Limitations & Future Work

  • Evaluated only on two architectures (OpenFlamingo and IDEFICS), without validation on more advanced models like LLaVA or GPT-4V.
  • Minimal improvement observed on TextVQA (0.2-0.6), indicating that certain visual-text tasks have less demand for visual-symbol alignment.
  • The choice of symbols appears arbitrary ("rhondda", "odwyer"); there is no systematic study on how symbol properties affect performance.
  • Requires GPT-4V for data quality enhancement, which limits the reproducibility and scalability of the methodology.
  • vs General DPO: General DPO yields almost no improvement in ICL tasks (COCO +0.6), demonstrating that standard preference data cannot solve the visual overlook problem.
  • vs MIA-DPO: Another multimodal DPO variant, which also yields limited gains (+0.2-1.8) compared to the targeted design of SymDPO.
  • vs Symbol Tuning (NeurIPS 2023): The source of inspiration; however, direct SFT performs poorly.

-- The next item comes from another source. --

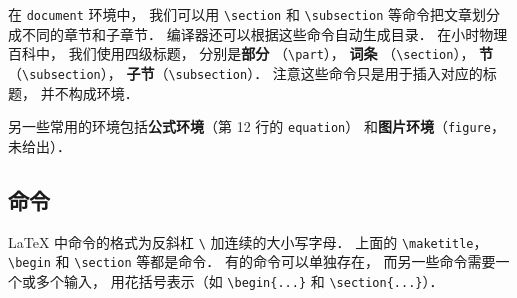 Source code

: 在 \lstinline|document| 环境中， 我们可以用 \lstinline|\section| 和 \lstinline|\subsection| 等命令把文章划分成不同的章节和子章节． 编译器还可以根据这些命令自动生成目录． 在小时物理百科中， 我们使用四级标题， 分别是\textbf{部分} （\lstinline|\part|）， \textbf{词条} （\lstinline|\section|）， \textbf{节}（\lstinline|\subsection|）， \textbf{子节}（\lstinline|\subsection|）． 注意这些命令只是用于插入对应的标题， 并不构成环境．

另一些常用的环境包括\textbf{公式环境}（第 12 行的 \lstinline|equation|） 和\textbf{图片环境}（\lstinline|figure|， 未给出）．

\subsection{命令}
LaTeX 中命令的格式为反斜杠 \lstinline|\| 加连续的大小写字母． 上面的 \lstinline|\maketitle|， \lstinline|\begin| 和 \lstinline|\section| 等都是命令． 有的命令可以单独存在， 而另一些命令需要一个或多个输入， 用花括号表示（如 \lstinline|\begin{...}| 和 \lstinline|\section{...}|）．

SymDPO combines the symbol concept with DPO, safeguarding model capability more effectively under a preference learning framework.

Rating

  • Novelty: ⭐⭐⭐⭐⭐ The idea of symbol replacement is highly concise yet profound, and the shortcut-blocking approach has broad instructive significance.
  • Experimental Thoroughness: ⭐⭐⭐⭐ Multi-model + multi-benchmark + extensive ablations, though wider coverage of architectures would be beneficial.
  • Writing Quality: ⭐⭐⭐⭐ Clear presentation of problem motivation (the blank image experiment) and overall logical flow.
  • Value: ⭐⭐⭐⭐ Reveals a fundamental flaw in LMM ICL and provides an elegant solution, strongly pushing forward research in multimodal ICL.